I’m working with cloudera CDH 5.7.0 and “sqoop-1.99.6-bin-hadoop200”.
- Once you have sqoop downloaded, you need to untar it on the client that DB2 instance installed.
- You need to download the JDBC 4.0 Driver from IBM that matches with your DB2 version.
- You need to install the driver onto CDH sqoop and restart the sqoop service:
sudo cp db2jcc4.jar db2jcc.jar /var/lib/sqoop2/ sudo /sbin/service sqoop2-server stop sudo /sbin/service sqoop2-server start
Create a test database and table in DB2 to work with
$ db2 list db directory System Database Directory Number of entries in the directory = 1 Database 1 entry: Database alias = HZY Database name = HZY Local database directory = /home/iidev20 Database release level = 14.00 Comment = Directory entry type = Indirect Catalog database partition number = 0 Alternate server hostname = Alternate server port number = $ db2 connect to hzy Database Connection Information Database server = DB2/LINUXX8664 11.1.0 SQL authorization ID = IIDEV20 Local database alias = HZY $ db2 list tables Table/View Schema Type Creation time ------------------------------- --------------- ----- -------------------------- TEST1 IIDEV20 T 2016-07-12-20.33.38.801694 1 record(s) selected. $ db2 "select * from test1" C1 ----------- 4 1 record(s) selected.
Creating Link Object
Check for the registered connectors on your sqoop server:
sqoop:000> show connector +----+------------------------+-----------------+------------------------------------------------------+----------------------+ | Id | Name | Version | Class | Supported Directions | +----+------------------------+-----------------+------------------------------------------------------+----------------------+ | 1 | kite-connector | 1.99.5-cdh5.7.0 | org.apache.sqoop.connector.kite.KiteConnector | FROM/TO | | 2 | kafka-connector | 1.99.5-cdh5.7.0 | org.apache.sqoop.connector.kafka.KafkaConnector | TO | | 3 | hdfs-connector | 1.99.5-cdh5.7.0 | org.apache.sqoop.connector.hdfs.HdfsConnector | FROM/TO | | 4 | generic-jdbc-connector | 1.99.5-cdh5.7.0 | org.apache.sqoop.connector.jdbc.GenericJdbcConnector | FROM/TO | +----+------------------------+-----------------+------------------------------------------------------+----------------------+
Generic JDBC Connector in our example has a persistence Id 4 and we will use this value to create new link object for this connector:
sqoop:000> create link -c 4 Creating link for connector with id 4 Please fill following values to create new link object Name: Fist Link Link configuration JDBC Driver Class: com.ibm.db2.jcc.DB2Driver JDBC Connection String: jdbc:db2://9.112.250.80:50591/HZY Username: iidev20 Password: ******** JDBC Connection Properties: There are currently 0 values in the map: entry# New link was successfully created with validation status OK and persistent id 4
There are two things worth mentioning about DB2:
- “JDBC Driver Class” for DB2 is “com.ibm.db2.jcc.DB2Driver“
- In “JDBC Connection String”, I specify the IP address of the client where DB2 instance resides.

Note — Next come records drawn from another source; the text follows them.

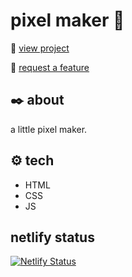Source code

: # pixel maker 👾

🧋 [view project](https://pixel-maker.netlify.app "view project")

🍔 [request a feature](https://github.com/graceso/pixel-maker/issues "request a feature")

## ✒️ about

a little pixel maker.

## ⚙️ tech

- HTML
- CSS
- JS

## netlify status

[![Netlify Status](https://api.netlify.com/api/v1/badges/1e3a98ed-7deb-4db1-99c6-718378f550bd/deploy-status)](https://app.netlify.com/sites/pixel-maker/deploys)
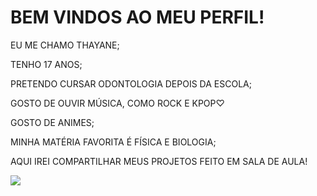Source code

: # BEM VINDOS AO MEU PERFIL!
EU ME CHAMO THAYANE;

TENHO 17 ANOS;

PRETENDO CURSAR ODONTOLOGIA DEPOIS DA ESCOLA;

GOSTO DE OUVIR MÚSICA, COMO ROCK E KPOP♡

GOSTO DE ANIMES;

MINHA MATÉRIA FAVORITA É FÍSICA E BIOLOGIA;

AQUI IREI COMPARTILHAR MEUS PROJETOS FEITO EM SALA DE AULA!


![](https://tenor.com/pt-BR/view/anime-gojo-gif-14971950393118272153)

Then I specify the port number that is for DB2. Lastly I specify the database name we just created. The port number “50591” can be obtained by:
$ db2 get dbm cfg | grep SVCE TCP/IP Service name (SVCENAME) = iidev20 SSL service name (SSL_SVCENAME) = $ grep xiidev20 /etc/services xiidev20 50591/tcp xiidev20_int 50592/tcp
Our new link object was created with assigned id 4.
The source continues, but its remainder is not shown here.